Targeted genes, primer sequences, and amplicon sizesa

Phage assay.Two strains of V. cholerae O1 El Tor isolated from the same outbreak were used separately as hosts to determine the presence of vibriolytic phages by plaque assay as described previously (12). Briefly, 100 μl of logarithmic-phase cells of each V. cholerae O1 El Tor host strain in nutrient broth (Difco, Detroit, MI) was mixed with 3.9-ml aliquots of soft agar (Bactoagar; Difco), and the mixtures were overlaid on nutrient agar plates.

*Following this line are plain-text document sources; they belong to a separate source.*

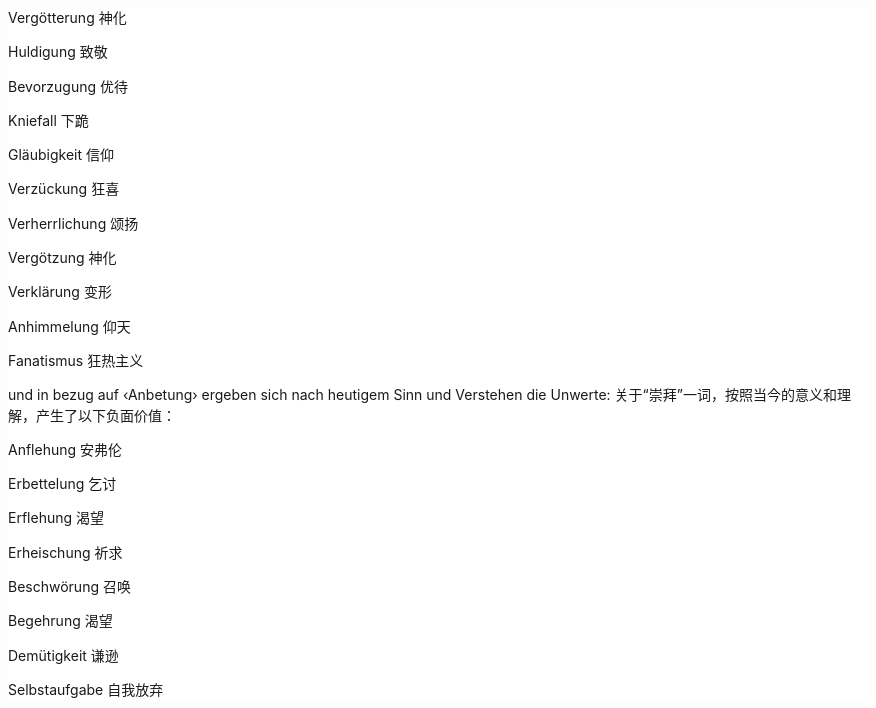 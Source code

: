 Vergötterung
神化

Huldigung
致敬

Bevorzugung
优待

Kniefall
下跪

Gläubigkeit
信仰

Verzückung
狂喜

Verherrlichung
颂扬

Vergötzung
神化

Verklärung
变形

Anhimmelung
仰天

Fanatismus
狂热主义

und in bezug auf ‹Anbetung› ergeben sich nach heutigem Sinn und Verstehen die Unwerte:
关于“崇拜”一词，按照当今的意义和理解，产生了以下负面价值：

Anflehung
安弗伦

Erbettelung
乞讨

Erflehung
渴望

Erheischung
祈求

Beschwörung
召唤

Begehrung
渴望

Demütigkeit
谦逊

Selbstaufgabe
自我放弃
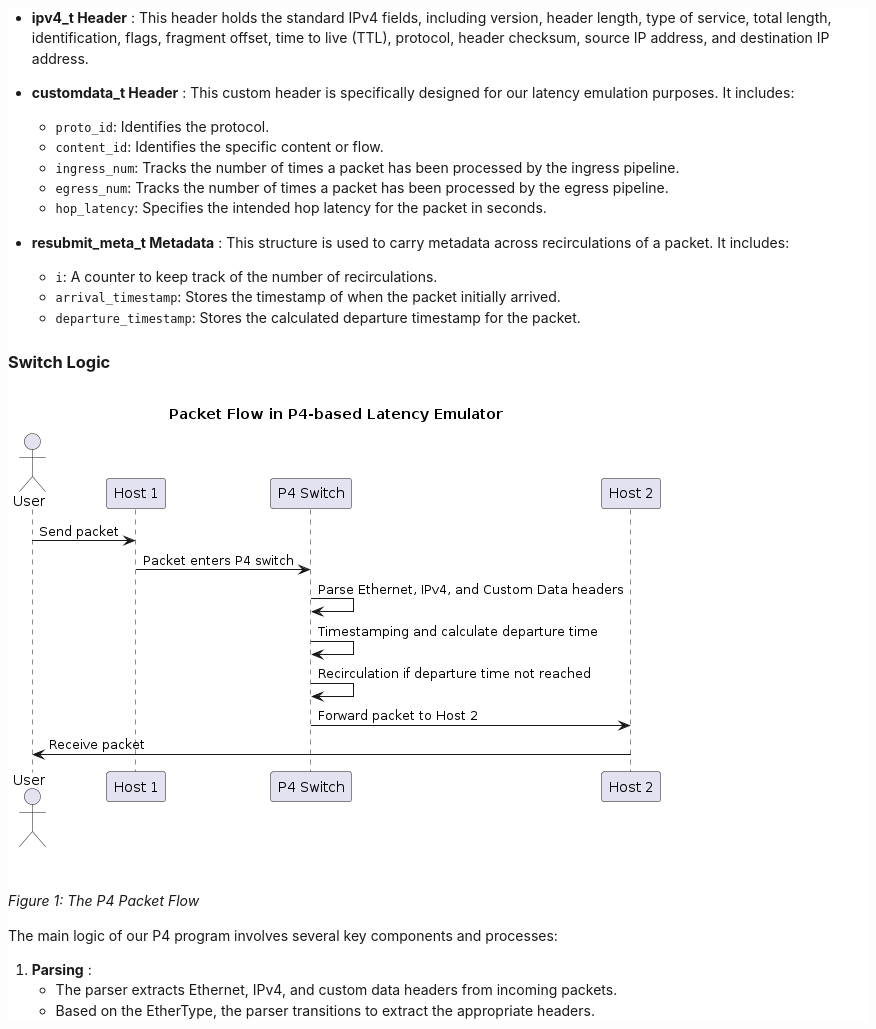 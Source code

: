 * **ipv4_t Header** : This header holds the standard IPv4 fields, including version, header length, type of service, total length, identification, flags, fragment offset, time to live (TTL), protocol, header checksum, source IP address, and destination IP address.

* **customdata_t Header** : This custom header is specifically designed for our latency emulation purposes. It includes:
  + `proto_id`: Identifies the protocol.
  + `content_id`: Identifies the specific content or flow.
  + `ingress_num`: Tracks the number of times a packet has been processed by the ingress pipeline.
  + `egress_num`: Tracks the number of times a packet has been processed by the egress pipeline.
  + `hop_latency`: Specifies the intended hop latency for the packet in seconds.

* **resubmit_meta_t Metadata** : This structure is used to carry metadata across recirculations of a packet. It includes:
  + `i`: A counter to keep track of the number of recirculations.
  + `arrival_timestamp`: Stores the timestamp of when the packet initially arrived.
  + `departure_timestamp`: Stores the calculated departure timestamp for the packet.

### Switch Logic

![The p4 packet flow](figures/p4_packet_flow.png) 

\
*Figure 1: The P4 Packet Flow*

The main logic of our P4 program involves several key components and processes:

1. **Parsing** :
   - The parser extracts Ethernet, IPv4, and custom data headers from incoming packets.
   - Based on the EtherType, the parser transitions to extract the appropriate headers.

The bacterium-free liquid part of the cholera stool, prepared by filtering the stool through 0.22-μm-pore-size filters (Millipore), was inoculated onto the seeded agar plates, and the plates were incubated for 16 h at 37°C. A sample was considered positive for vibriolytic phages when the lysed cells formed a plaque observed on the bacterial lawn.

RESULTS

Of 135 acute-diarrhea stool samples analyzed, 86 (64%) were positive for V. cholerae serogroup O1 by CMs, while 119 (88%) samples tested positive when the rapid cholera DS assay was used (Table 2). All but three samples positive for V. cholerae O1 by CMs also tested positive for V. cholerae O1 using the DS assay. Since the DS assay results suggested cholera etiology for a significant number of suspected stools that were negative for V. cholerae by CMs, all culture-negative stool samples preserved at −20°C were further examined using microbiological and molecular tools to confirm etiology within 2 weeks of sample collection. Of 49 culture-negative but suspected cholera stools, which included 36 (73%) samples that tested positive for V. cholerae using a specific DS assay, 25 (51%) showed the presence of coccoid V. cholerae O1 cells (Table 2) confirmed by the DFA method (Fig. 1). These results highlight the limitations of CMs in detecting etiology for a significant proportion of the infected cholera patients.

FIG. 1.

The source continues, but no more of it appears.